Caitlin Hicks Pries1* ([email protected]), Amelia Fitch1, Siya Shao1, Nina Wurzburger2, Richard Lankau3, Benjamin Sulman4, Sarah Goldsmith1, Cassandra Allsup3


1Dartmouth College, Hanover, NH; 2University of Georgia, Athens, GA; 3University of Wisconsin–Madison, WI; 4Oak Ridge National Laboratory, Oak Ridge, TN


Mycorrhizal fungi provide plants with nutrients in return for photosynthate, linking above- and belowground processes. Forests dominated by arbuscular (AM) versus ectomycorrhizal (EcM) fungi have well-documented differences in their distributions of soil carbon (C) and nitrogen (N). However, the mechanisms driving these patterns are uncertain.

Potential mechanisms include differences in leaf litter quality, rhizodeposition, fungal nutrient acquisition strategies, and fungal necromass quality. The observations across forests of the Eastern U.S. indicate that fungal nutrient acquisition strategies are likely driving these patterns. Researchers found that as the relative abundance of EcM fungi with the ability to produce peroxidases increased, the proportion of soil organic matter that was mineral-associated decreased. Researchers developed a mycorrhizal fungi-explicit version of the Carbon, Organisms, Rhizosphere, and Protection in the Soil Environment model called Myco-CORPSE wherein EcM fungi can mine soil organic matter for N, but AM fungi cannot. Using the model, researchers found that EcM fungi with a strong ability to mine N from the slow and necromass organic matter pools could induce saprotrophic N limitation and thus increase the amount of soil organic matter in the unprotected pool. This effect was strongest in cold ecosystems with more recalcitrant plant litter inputs. To experimentally test how litter quality versus fungal traits affect soil organic matter, researchers are currently incubating six different types of dual 13C and 15N-labeled litter in soil mesocosms at forests in New Hampshire, Illinois, and Georgia where each have six plots differing in the abundance and dominant family of EcM-associated trees.
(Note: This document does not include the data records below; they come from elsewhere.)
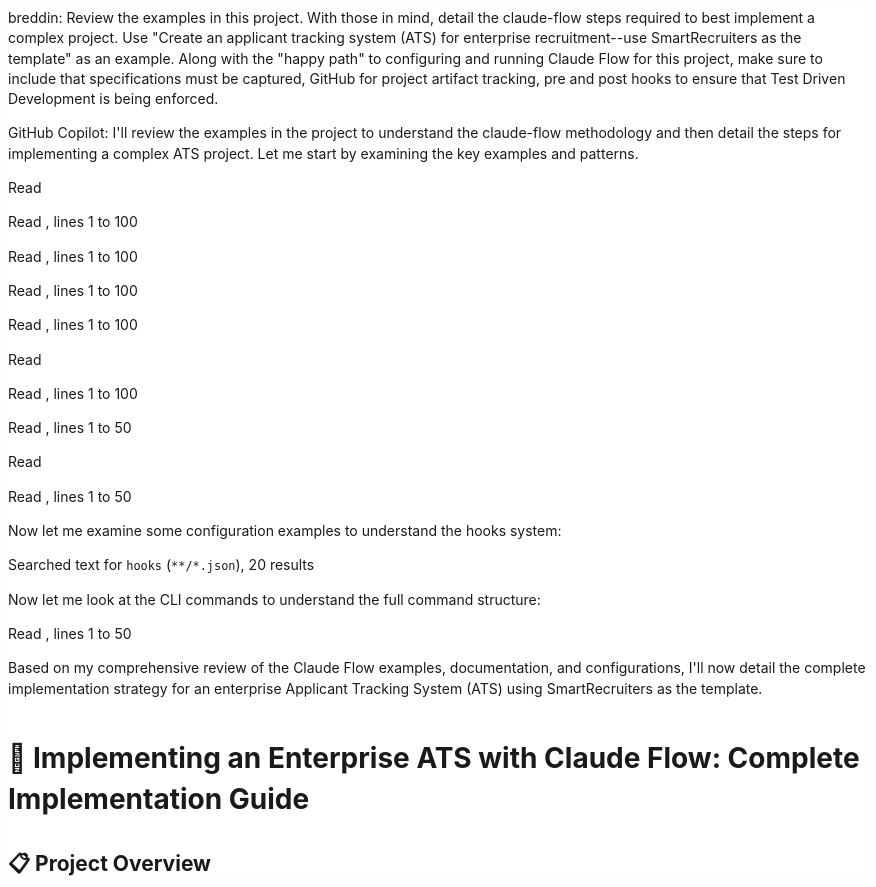 breddin: Review the examples in this project. With those in mind, detail the claude-flow steps required to best implement a complex project. Use "Create an applicant tracking system (ATS) for enterprise recruitment--use SmartRecruiters as the template" as an example. Along with the "happy path" to configuring and running Claude Flow for this project, make sure to include that specifications must be captured, GitHub for project artifact tracking, pre and post hooks to ensure that Test Driven Development is being enforced. 

GitHub Copilot: I'll review the examples in the project to understand the claude-flow methodology and then detail the steps for implementing a complex ATS project. Let me start by examining the key examples and patterns. 

Read [](file:///Volumes/BReddinDocuments/DocumentsHDD/Development/sensu/claude-flow/claude-flow-baseline/examples/06-tutorials/README.md)

Read [](file:///Volumes/BReddinDocuments/DocumentsHDD/Development/sensu/claude-flow/claude-flow-baseline/examples/06-tutorials/sparc/sparc-tdd-guide.md#1-1), lines 1 to 100

Read [](file:///Volumes/BReddinDocuments/DocumentsHDD/Development/sensu/claude-flow/claude-flow-baseline/examples/06-tutorials/getting-started/01-first-swarm.md#1-1), lines 1 to 100

Read [](file:///Volumes/BReddinDocuments/DocumentsHDD/Development/sensu/claude-flow/claude-flow-baseline/examples/06-tutorials/workflows/multi-agent-coordination.md#1-1), lines 1 to 100

Read [](file:///Volumes/BReddinDocuments/DocumentsHDD/Development/sensu/claude-flow/claude-flow-baseline/examples/automation-examples.md#1-1), lines 1 to 100

Read [](file:///Volumes/BReddinDocuments/DocumentsHDD/Development/sensu/claude-flow/claude-flow-baseline/examples/01-configurations/basic/simple-config.json)

Read [](file:///Volumes/BReddinDocuments/DocumentsHDD/Development/sensu/claude-flow/claude-flow-baseline/examples/development-workflow.json#1-1), lines 1 to 100

Read [](file:///Volumes/BReddinDocuments/DocumentsHDD/Development/sensu/claude-flow/claude-flow-baseline/docs/SPARC.md#1-1), lines 1 to 50

Read [](file:///Volumes/BReddinDocuments/DocumentsHDD/Development/sensu/claude-flow/claude-flow-baseline/.claude/agents/core)

Read [](file:///Volumes/BReddinDocuments/DocumentsHDD/Development/sensu/claude-flow/claude-flow-baseline/.claude/agents/core/planner.md#1-1), lines 1 to 50

Now let me examine some configuration examples to understand the hooks system: 

Searched text for `hooks` (`**/*.json`), 20 results

Now let me look at the CLI commands to understand the full command structure: 

Read [](file:///Volumes/BReddinDocuments/DocumentsHDD/Development/sensu/claude-flow/claude-flow-baseline/src/cli/help-text.js#1-1), lines 1 to 50

Based on my comprehensive review of the Claude Flow examples, documentation, and configurations, I'll now detail the complete implementation strategy for an enterprise Applicant Tracking System (ATS) using SmartRecruiters as the template.

# 🏢 Implementing an Enterprise ATS with Claude Flow: Complete Implementation Guide

## 📋 Project Overview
Lastly, to investigate the role of rhizodeposition, the team carried out a greenhouse experiment wherein eight species of seedlings (four AM and four EcM) were grown in a 13C-labeled atmosphere under three levels of N fertilization. Over one growing season, rhizodeposition was greater from EcM seedlings than AM seedlings and increased with increasing N availability in EcM but not in AM seedlings. Despite these differences, the net effect of the seedlings on soil carbon was similar across mycorrhizal types implying increases in rhizodeposition were balanced by increases in decomposition. This ongoing research is bringing new insights into the mechanisms driving mycorrhizal differences in soil organic matter cycling that researchers are incorporating into regional simulations of Myco-CORPSE.